**TASK DIRECTIONS**
The lines to copy from the listing below are those that contain the string "pragmatic".

**SUPPLIED MATERIAL**
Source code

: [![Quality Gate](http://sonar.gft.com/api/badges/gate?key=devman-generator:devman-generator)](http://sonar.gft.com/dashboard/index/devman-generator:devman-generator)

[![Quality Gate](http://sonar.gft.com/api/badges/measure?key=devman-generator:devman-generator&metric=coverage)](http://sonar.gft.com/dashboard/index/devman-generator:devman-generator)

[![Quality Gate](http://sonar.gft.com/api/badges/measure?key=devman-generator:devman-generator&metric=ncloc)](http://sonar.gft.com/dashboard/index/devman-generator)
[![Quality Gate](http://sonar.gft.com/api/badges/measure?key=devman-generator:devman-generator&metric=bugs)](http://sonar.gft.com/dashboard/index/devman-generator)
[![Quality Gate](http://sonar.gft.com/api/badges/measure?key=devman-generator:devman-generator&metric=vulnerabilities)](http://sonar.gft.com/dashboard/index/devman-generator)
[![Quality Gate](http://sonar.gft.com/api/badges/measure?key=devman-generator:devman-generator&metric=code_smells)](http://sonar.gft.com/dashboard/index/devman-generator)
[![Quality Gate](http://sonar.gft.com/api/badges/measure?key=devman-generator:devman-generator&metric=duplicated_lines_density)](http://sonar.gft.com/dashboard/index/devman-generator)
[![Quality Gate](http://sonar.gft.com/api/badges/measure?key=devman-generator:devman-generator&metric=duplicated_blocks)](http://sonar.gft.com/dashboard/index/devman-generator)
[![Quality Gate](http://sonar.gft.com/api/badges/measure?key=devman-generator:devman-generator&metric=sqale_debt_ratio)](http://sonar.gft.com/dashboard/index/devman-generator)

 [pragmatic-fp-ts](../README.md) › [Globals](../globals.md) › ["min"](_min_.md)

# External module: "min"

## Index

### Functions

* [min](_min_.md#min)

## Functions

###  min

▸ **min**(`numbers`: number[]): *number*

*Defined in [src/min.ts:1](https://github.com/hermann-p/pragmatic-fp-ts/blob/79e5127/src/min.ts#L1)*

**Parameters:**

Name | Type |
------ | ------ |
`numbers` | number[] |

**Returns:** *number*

**ANSWER TO THIS EXERCISE**
 [pragmatic-fp-ts](../README.md) › [Globals](../globals.md) › ["min"](_min_.md)
*Defined in [src/min.ts:1](https://github.com/hermann-p/pragmatic-fp-ts/blob/79e5127/src/min.ts#L1)*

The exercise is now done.